Action item
The whole listing that follows should be printed again, unchanged.

Records shown
>>>

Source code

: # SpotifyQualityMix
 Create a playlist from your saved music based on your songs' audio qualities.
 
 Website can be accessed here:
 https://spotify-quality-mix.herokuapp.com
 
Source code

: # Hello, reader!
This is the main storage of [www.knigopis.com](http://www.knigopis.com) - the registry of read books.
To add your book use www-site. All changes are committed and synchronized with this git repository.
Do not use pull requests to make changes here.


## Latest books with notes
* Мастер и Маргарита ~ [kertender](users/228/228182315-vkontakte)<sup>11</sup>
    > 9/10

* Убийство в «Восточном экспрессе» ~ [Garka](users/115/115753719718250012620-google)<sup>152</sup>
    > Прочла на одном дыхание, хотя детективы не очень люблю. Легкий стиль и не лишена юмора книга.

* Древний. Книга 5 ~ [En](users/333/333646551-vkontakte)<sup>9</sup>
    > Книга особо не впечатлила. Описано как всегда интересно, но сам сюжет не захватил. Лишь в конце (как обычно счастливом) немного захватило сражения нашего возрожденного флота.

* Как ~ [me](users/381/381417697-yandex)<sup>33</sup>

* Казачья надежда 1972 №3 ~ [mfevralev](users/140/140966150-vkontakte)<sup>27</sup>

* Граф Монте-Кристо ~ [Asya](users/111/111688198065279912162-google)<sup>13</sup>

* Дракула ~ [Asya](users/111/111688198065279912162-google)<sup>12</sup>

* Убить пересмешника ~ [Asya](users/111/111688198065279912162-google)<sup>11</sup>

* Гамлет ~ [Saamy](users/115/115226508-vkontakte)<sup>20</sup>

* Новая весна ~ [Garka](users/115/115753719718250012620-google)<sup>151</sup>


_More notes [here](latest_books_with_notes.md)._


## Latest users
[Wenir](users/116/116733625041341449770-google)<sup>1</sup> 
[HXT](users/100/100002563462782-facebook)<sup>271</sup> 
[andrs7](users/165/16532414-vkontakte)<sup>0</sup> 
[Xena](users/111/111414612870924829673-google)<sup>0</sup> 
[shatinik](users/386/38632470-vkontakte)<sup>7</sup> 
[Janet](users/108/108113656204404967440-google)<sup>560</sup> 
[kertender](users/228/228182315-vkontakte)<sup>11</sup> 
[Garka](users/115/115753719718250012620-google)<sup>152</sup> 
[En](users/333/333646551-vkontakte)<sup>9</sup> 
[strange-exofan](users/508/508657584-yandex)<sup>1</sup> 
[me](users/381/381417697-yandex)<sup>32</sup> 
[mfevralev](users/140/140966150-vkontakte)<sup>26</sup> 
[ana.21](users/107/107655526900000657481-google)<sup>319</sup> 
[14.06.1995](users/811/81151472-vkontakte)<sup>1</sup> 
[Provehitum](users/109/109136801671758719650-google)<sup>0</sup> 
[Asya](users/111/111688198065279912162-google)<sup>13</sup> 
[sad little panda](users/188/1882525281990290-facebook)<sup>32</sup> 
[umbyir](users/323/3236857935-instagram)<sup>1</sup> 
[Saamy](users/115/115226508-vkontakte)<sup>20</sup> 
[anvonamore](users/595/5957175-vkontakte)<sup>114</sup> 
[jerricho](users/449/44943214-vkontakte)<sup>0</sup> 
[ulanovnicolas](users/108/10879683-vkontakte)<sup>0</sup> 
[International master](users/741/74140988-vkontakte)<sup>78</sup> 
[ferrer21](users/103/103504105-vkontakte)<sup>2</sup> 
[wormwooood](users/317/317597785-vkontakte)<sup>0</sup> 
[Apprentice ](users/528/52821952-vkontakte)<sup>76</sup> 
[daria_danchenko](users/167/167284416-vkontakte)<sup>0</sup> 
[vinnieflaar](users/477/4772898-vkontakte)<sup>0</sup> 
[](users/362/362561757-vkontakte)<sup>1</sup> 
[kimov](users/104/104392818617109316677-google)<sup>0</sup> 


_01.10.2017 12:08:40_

<<<

Solution for this exercise
Source code

: # SpotifyQualityMix
 Create a playlist from your saved music based on your songs' audio qualities.
 
 Website can be accessed here:
 https://spotify-quality-mix.herokuapp.com
 
Source code

: # Hello, reader!
This is the main storage of [www.knigopis.com](http://www.knigopis.com) - the registry of read books.
To add your book use www-site. All changes are committed and synchronized with this git repository.
Do not use pull requests to make changes here.


## Latest books with notes
* Мастер и Маргарита ~ [kertender](users/228/228182315-vkontakte)<sup>11</sup>
    > 9/10

* Убийство в «Восточном экспрессе» ~ [Garka](users/115/115753719718250012620-google)<sup>152</sup>
    > Прочла на одном дыхание, хотя детективы не очень люблю. Легкий стиль и не лишена юмора книга.

* Древний. Книга 5 ~ [En](users/333/333646551-vkontakte)<sup>9</sup>
    > Книга особо не впечатлила. Описано как всегда интересно, но сам сюжет не захватил. Лишь в конце (как обычно счастливом) немного захватило сражения нашего возрожденного флота.

* Как ~ [me](users/381/381417697-yandex)<sup>33</sup>

* Казачья надежда 1972 №3 ~ [mfevralev](users/140/140966150-vkontakte)<sup>27</sup>

* Граф Монте-Кристо ~ [Asya](users/111/111688198065279912162-google)<sup>13</sup>

* Дракула ~ [Asya](users/111/111688198065279912162-google)<sup>12</sup>

* Убить пересмешника ~ [Asya](users/111/111688198065279912162-google)<sup>11</sup>

* Гамлет ~ [Saamy](users/115/115226508-vkontakte)<sup>20</sup>

* Новая весна ~ [Garka](users/115/115753719718250012620-google)<sup>151</sup>


_More notes [here](latest_books_with_notes.md)._


## Latest users
[Wenir](users/116/116733625041341449770-google)<sup>1</sup> 
[HXT](users/100/100002563462782-facebook)<sup>271</sup> 
[andrs7](users/165/16532414-vkontakte)<sup>0</sup> 
[Xena](users/111/111414612870924829673-google)<sup>0</sup> 
[shatinik](users/386/38632470-vkontakte)<sup>7</sup> 
[Janet](users/108/108113656204404967440-google)<sup>560</sup> 
[kertender](users/228/228182315-vkontakte)<sup>11</sup> 
[Garka](users/115/115753719718250012620-google)<sup>152</sup> 
[En](users/333/333646551-vkontakte)<sup>9</sup> 
[strange-exofan](users/508/508657584-yandex)<sup>1</sup> 
[me](users/381/381417697-yandex)<sup>32</sup> 
[mfevralev](users/140/140966150-vkontakte)<sup>26</sup> 
[ana.21](users/107/107655526900000657481-google)<sup>319</sup> 
[14.06.1995](users/811/81151472-vkontakte)<sup>1</sup> 
[Provehitum](users/109/109136801671758719650-google)<sup>0</sup> 
[Asya](users/111/111688198065279912162-google)<sup>13</sup> 
[sad little panda](users/188/1882525281990290-facebook)<sup>32</sup> 
[umbyir](users/323/3236857935-instagram)<sup>1</sup> 
[Saamy](users/115/115226508-vkontakte)<sup>20</sup> 
[anvonamore](users/595/5957175-vkontakte)<sup>114</sup> 
[jerricho](users/449/44943214-vkontakte)<sup>0</sup> 
[ulanovnicolas](users/108/10879683-vkontakte)<sup>0</sup> 
[International master](users/741/74140988-vkontakte)<sup>78</sup> 
[ferrer21](users/103/103504105-vkontakte)<sup>2</sup> 
[wormwooood](users/317/317597785-vkontakte)<sup>0</sup> 
[Apprentice ](users/528/52821952-vkontakte)<sup>76</sup> 
[daria_danchenko](users/167/167284416-vkontakte)<sup>0</sup> 
[vinnieflaar](users/477/4772898-vkontakte)<sup>0</sup> 
[](users/362/362561757-vkontakte)<sup>1</sup> 
[kimov](users/104/104392818617109316677-google)<sup>0</sup> 


_01.10.2017 12:08:40_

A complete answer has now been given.